I think much of the confusion surrounding this comes from the fact that the notation $dy/dx$ doesn't show at which point the derivative is supposed to be evaluated. For example, the derivative of an inverse function is given by the rule $dx/dy=1/(dy/dx)$ in this notation, which is suggestive and useful, but not very precise. What this really says is that if $(a,b)$ is a point on the graph $y=f(x)$ and if the slope at that point is $f'(a)=s$, then the point $(b,a)$ lies on the graph of the inverse function, $y=f^{-1}(x)$, and the slope of that graph at that point is $1/s$: $ (f^{-1})'(b)=1/s=1/f'(a).$ There's no "magic" here, just a simple geometric fact which can be illustrated in a picture.

For another example of a similar flavour, see this question.

EDIT: I was a bit too quick. There is something behind your manipulations after all.
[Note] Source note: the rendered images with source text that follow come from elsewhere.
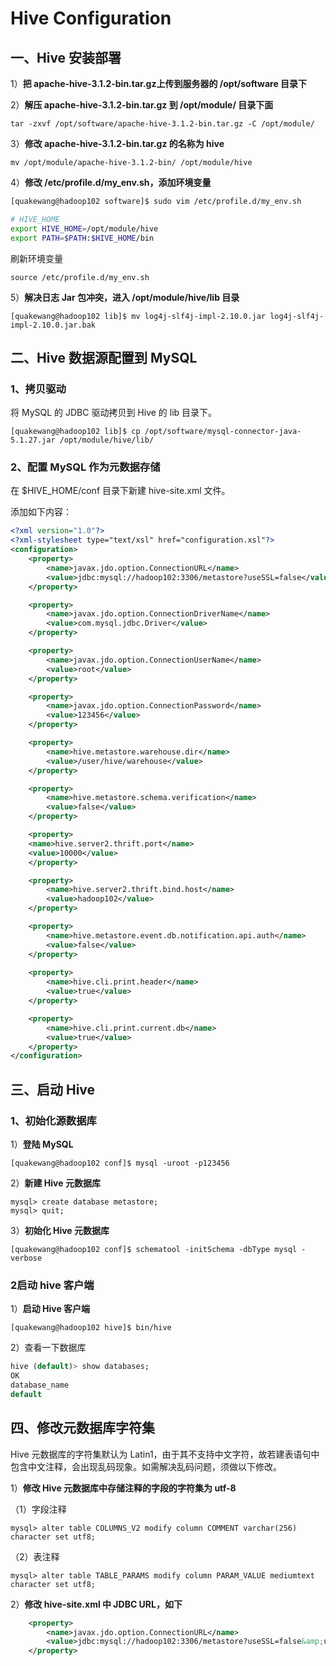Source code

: # Hive Configuration

## 一、Hive 安装部署

1）**把 apache-hive-3.1.2-bin.tar.gz上传到服务器的 /opt/software 目录下**

2）**解压 apache-hive-3.1.2-bin.tar.gz 到 /opt/module/ 目录下面**

`tar -zxvf /opt/software/apache-hive-3.1.2-bin.tar.gz -C /opt/module/`

3）**修改 apache-hive-3.1.2-bin.tar.gz 的名称为 hive**

`mv /opt/module/apache-hive-3.1.2-bin/ /opt/module/hive`

4）**修改 /etc/profile.d/my_env.sh，添加环境变量**

```bash
[quakewang@hadoop102 software]$ sudo vim /etc/profile.d/my_env.sh

# HIVE_HOME
export HIVE_HOME=/opt/module/hive
export PATH=$PATH:$HIVE_HOME/bin

```

刷新环境变量

`source /etc/profile.d/my_env.sh`

5）**解决日志 Jar 包冲突，进入 /opt/module/hive/lib 目录**

`[quakewang@hadoop102 lib]$ mv log4j-slf4j-impl-2.10.0.jar log4j-slf4j-impl-2.10.0.jar.bak`

## 二、Hive 数据源配置到 MySQL

### 1、拷贝驱动

将 MySQL 的 JDBC 驱动拷贝到 Hive 的 lib 目录下。

`[quakewang@hadoop102 lib]$ cp /opt/software/mysql-connector-java-5.1.27.jar /opt/module/hive/lib/`

### 2、配置 MySQL 作为元数据存储

在 $HIVE_HOME/conf 目录下新建 hive-site.xml 文件。

添加如下内容：

```xml
<?xml version="1.0"?>
<?xml-stylesheet type="text/xsl" href="configuration.xsl"?>
<configuration>
    <property>
        <name>javax.jdo.option.ConnectionURL</name>
        <value>jdbc:mysql://hadoop102:3306/metastore?useSSL=false</value>
    </property>

    <property>
        <name>javax.jdo.option.ConnectionDriverName</name>
        <value>com.mysql.jdbc.Driver</value>
    </property>

    <property>
        <name>javax.jdo.option.ConnectionUserName</name>
        <value>root</value>
    </property>

    <property>
        <name>javax.jdo.option.ConnectionPassword</name>
        <value>123456</value>
    </property>

    <property>
        <name>hive.metastore.warehouse.dir</name>
        <value>/user/hive/warehouse</value>
    </property>

    <property>
        <name>hive.metastore.schema.verification</name>
        <value>false</value>
    </property>

    <property>
    <name>hive.server2.thrift.port</name>
    <value>10000</value>
    </property>

    <property>
        <name>hive.server2.thrift.bind.host</name>
        <value>hadoop102</value>
    </property>

    <property>
        <name>hive.metastore.event.db.notification.api.auth</name>
        <value>false</value>
    </property>
    
    <property>
        <name>hive.cli.print.header</name>
        <value>true</value>
    </property>

    <property>
        <name>hive.cli.print.current.db</name>
        <value>true</value>
    </property>
</configuration>
```

## 三、启动 Hive

### 1、初始化源数据库

1）**登陆 MySQL**

`[quakewang@hadoop102 conf]$ mysql -uroot -p123456`

2）**新建 Hive 元数据库**

```mysql
mysql> create database metastore;
mysql> quit;
```

3）**初始化 Hive 元数据库**

`[quakewang@hadoop102 conf]$ schematool -initSchema -dbType mysql -verbose`

### 2启动 hive 客户端

1）**启动 Hive 客户端**

`[quakewang@hadoop102 hive]$ bin/hive`

2）查看一下数据库

```sql
hive (default)> show databases;
OK
database_name
default
```

## 四、修改元数据库字符集

Hive 元数据库的字符集默认为 Latin1，由于其不支持中文字符，故若建表语句中包含中文注释，会出现乱码现象。如需解决乱码问题，须做以下修改。

1）**修改 Hive 元数据库中存储注释的字段的字符集为 utf-8**

（1）字段注释

```mysql
mysql> alter table COLUMNS_V2 modify column COMMENT varchar(256) character set utf8;
```

（2）表注释

```mysql
mysql> alter table TABLE_PARAMS modify column PARAM_VALUE mediumtext character set utf8;
```

2）**修改 hive-site.xml 中 JDBC URL，如下**

```xml
    <property>
        <name>javax.jdo.option.ConnectionURL</name>
        <value>jdbc:mysql://hadoop102:3306/metastore?useSSL=false&amp;useUnicode=true&amp;characterEncoding=UTF-8</value>
    </property>
```

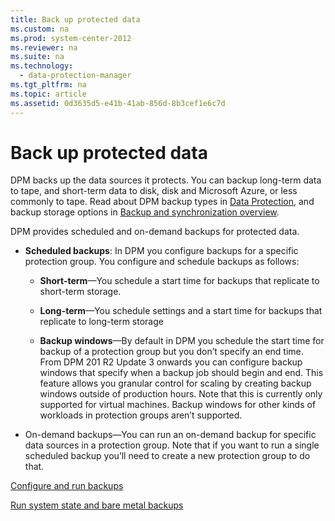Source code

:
 ```yaml
---
title: Back up protected data
ms.custom: na
ms.prod: system-center-2012
ms.reviewer: na
ms.suite: na
ms.technology: 
  - data-protection-manager
ms.tgt_pltfrm: na
ms.topic: article
ms.assetid: 0d3635d5-e41b-41ab-856d-8b3cef1e6c7d
---
```

# Back up protected data
DPM backs up the data sources it protects. You can backup long\-term data to tape, and short\-term data to disk, disk and Microsoft Azure, or less commonly to tape. Read about DPM backup types in [Data Protection](assetId:///163f7ad3-69b4-4245-aa33-fc14d3ca509f), and backup storage options in [Backup and synchronization overview](assetId:///9e38d9e8-68f1-46bb-93ea-94e1d584abd6).

DPM provides scheduled and on\-demand backups for protected data.

-   **Scheduled backups**: In DPM you configure backups for a specific protection group. You configure and schedule backups as follows:

    -   **Short\-term**—You schedule a start time for backups that replicate to short\-term storage.

    -   **Long\-term**—You schedule settings and a start time for backups that replicate to long\-term storage

    -   **Backup windows**—By default in DPM you schedule the start time for backup of a protection group but you don’t specify an end time. From DPM 201 R2 Update 3 onwards you can configure backup windows that specify when a backup job should begin and end. This feature allows you granular control for scaling by creating backup windows outside of production hours. Note that this is currently only supported for virtual machines. Backup windows for other kinds of workloads in protection groups aren’t supported.

-   On\-demand backups—You can run an on\-demand backup for specific data sources in a protection group. Note that if you want to run a single scheduled backup you’ll need to create a new protection group to do that.

[Configure and run backups](./Configure-and-run-backups.md)

[Run system state and bare metal backups](./Run-system-state-and-bare-metal-backups.md)


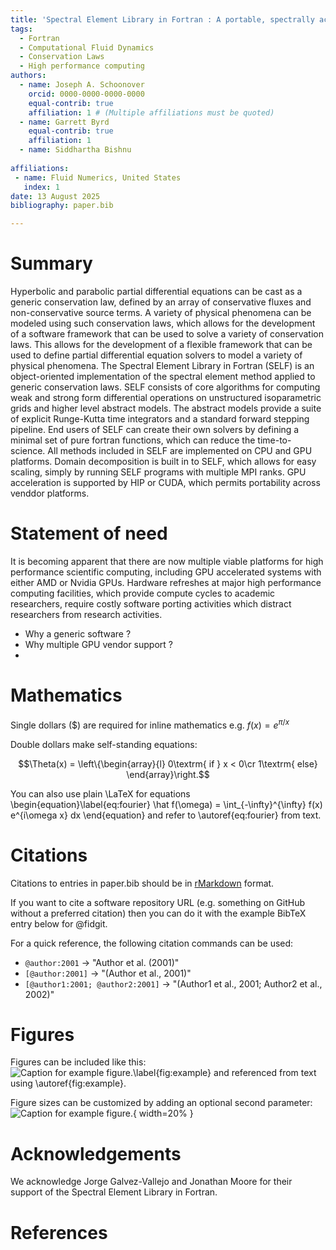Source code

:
 ```yaml
---
title: 'Spectral Element Library in Fortran : A portable, spectrally accurate, multi-GPU accelerated conservation law solver written in Fortran'
tags:
  - Fortran
  - Computational Fluid Dynamics
  - Conservation Laws
  - High performance computing
authors:
  - name: Joseph A. Schoonover
    orcid: 0000-0000-0000-0000
    equal-contrib: true
    affiliation: 1 # (Multiple affiliations must be quoted)
  - name: Garrett Byrd
    equal-contrib: true
    affiliation: 1
  - name: Siddhartha Bishnu
  
affiliations:
 - name: Fluid Numerics, United States
   index: 1
date: 13 August 2025
bibliography: paper.bib

---
```


# Summary
Hyperbolic and parabolic partial differential equations can be cast as a generic conservation
law, defined by an array of conservative fluxes and non-conservative source terms.
A variety of physical phenomena can be modeled using such conservation laws, which allows for
the development of a software framework that can be used to solve a variety of conservation laws.
This allows for the development of a flexible framework that can be used to define partial differential
equation solvers to model a variety of physical phenomena. The Spectral Element Library in Fortran (SELF)
is an object-oriented implementation of the spectral element method applied to generic conservation laws.
SELF consists of core algorithms for computing weak and strong form differential operations on unstructured
isoparametric grids and higher level abstract models. The abstract models provide a suite of explicit 
Runge-Kutta time integrators and a standard forward stepping pipeline. End users of SELF can create their
own solvers by defining a minimal set of pure fortran functions, which can reduce the time-to-science. All 
methods included in SELF are implemented on CPU and GPU platforms. Domain decomposition is built in to 
SELF, which allows for easy scaling, simply by running SELF programs with multiple MPI ranks. GPU acceleration
is supported by HIP or CUDA, which permits portability across venddor platforms.


# Statement of need

It is becoming apparent that there are now multiple viable platforms for high performance scientific computing,
including GPU accelerated systems with either AMD or Nvidia GPUs. Hardware refreshes at major high performance 
computing facilities, which provide compute cycles to academic researchers, require costly software porting
activities which distract researchers from research activities.

* Why a generic software ?
* Why multiple GPU vendor support ?
* 


# Mathematics

Single dollars ($) are required for inline mathematics e.g. $f(x) = e^{\pi/x}$

Double dollars make self-standing equations:

$$\Theta(x) = \left\{\begin{array}{l}
0\textrm{ if } x < 0\cr
1\textrm{ else}
\end{array}\right.$$

You can also use plain \LaTeX for equations
\begin{equation}\label{eq:fourier}
\hat f(\omega) = \int_{-\infty}^{\infty} f(x) e^{i\omega x} dx
\end{equation}
and refer to \autoref{eq:fourier} from text.

# Citations

Citations to entries in paper.bib should be in
[rMarkdown](http://rmarkdown.rstudio.com/authoring_bibliographies_and_citations.html)
format.

If you want to cite a software repository URL (e.g. something on GitHub without a preferred
citation) then you can do it with the example BibTeX entry below for @fidgit.

For a quick reference, the following citation commands can be used:
- `@author:2001`  ->  "Author et al. (2001)"
- `[@author:2001]` -> "(Author et al., 2001)"
- `[@author1:2001; @author2:2001]` -> "(Author1 et al., 2001; Author2 et al., 2002)"

# Figures

Figures can be included like this:
![Caption for example figure.\label{fig:example}](figure.png)
and referenced from text using \autoref{fig:example}.

Figure sizes can be customized by adding an optional second parameter:
![Caption for example figure.](figure.png){ width=20% }

# Acknowledgements

We acknowledge Jorge Galvez-Vallejo and Jonathan Moore for their support of the 
Spectral Element Library in Fortran.

# References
If I understand you correctly, you are looking at a second order ODE of the form $d^2 r/dt^2 = f(r,dr/dt)$; let's call this equation (A). This is equivalent to the first order system $dr/dt=w$, $dw/dt=f(r,w)$, which I'll call (B). Any solution $r=R(t)$ of (A) corresponds to a solution $(r,w)=(R(t),R'(t))$ of (B).

Fix one such solution for the moment. (We're trying to solve the equation, so we probably don't know such a solution yet, but we can pretend that we have one and see where that leads.)

Now $(r,w)=(R(t),R'(t))$ is a parametrized curve in the $(r,w)$-plane (the phase plane of the system). Provided this curve doesn't have vertical slope, it looks (at least locally) like the graph of a function, $w=H(r)$ say. This function $H$ satisfies a first-order ODE, $H'(r)=\frac{f(r,H(r))}{H(r)},$ which is the useful fact that you learned from Mariano in that other thread. [It follows from "$dw/dr=(dw/dt)/(dr/dt)=f(r,w)/w$" as explained in the answer that I linked to above.]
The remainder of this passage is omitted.